The site of Fort Independence has been occupied by various fortifications since 1634. The first fort to be constructed on Castle Island resulted from a visit by Governor John Winthrop; it was partly financed by him and the council. Construction was planned and supervised by Deputy Gov. Roger Ludlow and Captain John Mason of Dorchester, producing a "castle with mud walls" with masonry of oyster shell lime in which cannon were mounted to defend Boston from attack by sea. The first commander of the fort was Captain Nicholas Simpkins in 1634. The first fort soon fell into disrepair and was rebuilt in 1644 following a scare due to the arrival of a French warship in the harbor. The fort was reconstructed out of pine logs, stone, and earth, with 10-foot walls around a compound 50 feet square. It mounted six saker cannons and three smaller guns. A later commander was Captain Richard Davenport, who supervised the post from 1645 until 1665 when he was struck by lightning and killed. His successor was Captain Roger Clap, who commanded the fort from 1665-1686.

On March 21, 1673, the fort was destroyed by fire. It was rebuilt the next year in stone, with 38 guns and 16 culverins in the four-bastion main fort, along with six guns in a water battery. Governor Edmund Andros was confined in the fort and sent to England to stand trial in 1689, following the Glorious Revolution in England, in which James II was replaced by William III. In 1692, the fort was renamed "Castle William" in honor of the king and rebuilt. The new work had 54 cannon: 24 9-pounders, 12 24-pounders, and a total of 18 32- and 48-pounders. Such armament was necessary for the defense of Boston due to the ongoing King William's War.

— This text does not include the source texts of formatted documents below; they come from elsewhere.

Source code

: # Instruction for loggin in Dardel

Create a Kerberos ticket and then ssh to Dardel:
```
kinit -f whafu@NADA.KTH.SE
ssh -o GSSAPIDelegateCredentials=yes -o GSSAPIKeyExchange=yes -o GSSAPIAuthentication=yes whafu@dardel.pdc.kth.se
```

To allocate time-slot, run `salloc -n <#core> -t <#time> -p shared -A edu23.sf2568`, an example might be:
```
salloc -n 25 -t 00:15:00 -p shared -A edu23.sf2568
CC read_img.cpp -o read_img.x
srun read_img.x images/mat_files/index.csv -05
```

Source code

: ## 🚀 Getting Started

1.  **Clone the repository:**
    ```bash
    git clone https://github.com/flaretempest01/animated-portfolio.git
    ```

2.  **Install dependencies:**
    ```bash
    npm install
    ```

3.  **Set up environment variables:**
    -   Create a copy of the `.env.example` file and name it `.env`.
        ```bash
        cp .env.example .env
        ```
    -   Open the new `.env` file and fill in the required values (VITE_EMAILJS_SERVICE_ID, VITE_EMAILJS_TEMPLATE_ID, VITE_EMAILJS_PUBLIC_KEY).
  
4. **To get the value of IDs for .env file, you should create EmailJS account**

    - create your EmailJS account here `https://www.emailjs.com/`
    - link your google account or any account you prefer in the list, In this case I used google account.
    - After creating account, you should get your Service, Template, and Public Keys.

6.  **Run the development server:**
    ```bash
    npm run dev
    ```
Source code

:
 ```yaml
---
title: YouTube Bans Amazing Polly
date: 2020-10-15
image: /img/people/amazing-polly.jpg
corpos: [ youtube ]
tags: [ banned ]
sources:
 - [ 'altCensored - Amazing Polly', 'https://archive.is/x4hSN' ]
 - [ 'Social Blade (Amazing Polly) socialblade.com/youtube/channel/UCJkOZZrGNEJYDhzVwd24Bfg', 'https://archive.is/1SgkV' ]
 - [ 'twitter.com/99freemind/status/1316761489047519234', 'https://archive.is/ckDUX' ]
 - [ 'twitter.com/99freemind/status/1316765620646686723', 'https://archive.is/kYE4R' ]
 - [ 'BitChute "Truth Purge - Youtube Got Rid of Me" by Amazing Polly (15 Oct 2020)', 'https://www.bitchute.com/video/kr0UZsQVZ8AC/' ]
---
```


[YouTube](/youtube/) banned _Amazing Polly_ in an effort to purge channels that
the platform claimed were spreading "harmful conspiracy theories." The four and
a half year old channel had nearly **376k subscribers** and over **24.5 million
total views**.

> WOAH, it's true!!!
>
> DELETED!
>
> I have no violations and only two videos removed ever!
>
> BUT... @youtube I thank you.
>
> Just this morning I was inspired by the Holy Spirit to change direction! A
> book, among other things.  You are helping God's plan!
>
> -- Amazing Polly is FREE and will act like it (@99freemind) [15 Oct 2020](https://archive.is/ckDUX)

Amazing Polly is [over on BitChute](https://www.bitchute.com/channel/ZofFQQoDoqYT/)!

From 1701 to 1703, the fort was further expanded. It was designed by Wolfgang William Romer, the chief engineer of British forces in the American colonies, and its armament was nearly doubled to 100 guns. In 1740, a fifth bastion was added mounting 20 42-pounders.

In the years leading up to the American Revolution, Castle William became a refuge for British officials during periods of unrest and rioting in Boston. In 1763, Thomas Goldthwaite, half-brother of Ezekiel Goldthwait, was appointed commissioner to take charge of the repairs of Castle William. Violence forced provincial leaders and British soldiers to take shelter within the fort in the wake of events such as the Stamp Act crisis in 1765 and the Boston Massacre in 1770. In September 1765, the stamps to be issued under the Stamp Act were kept at the fort.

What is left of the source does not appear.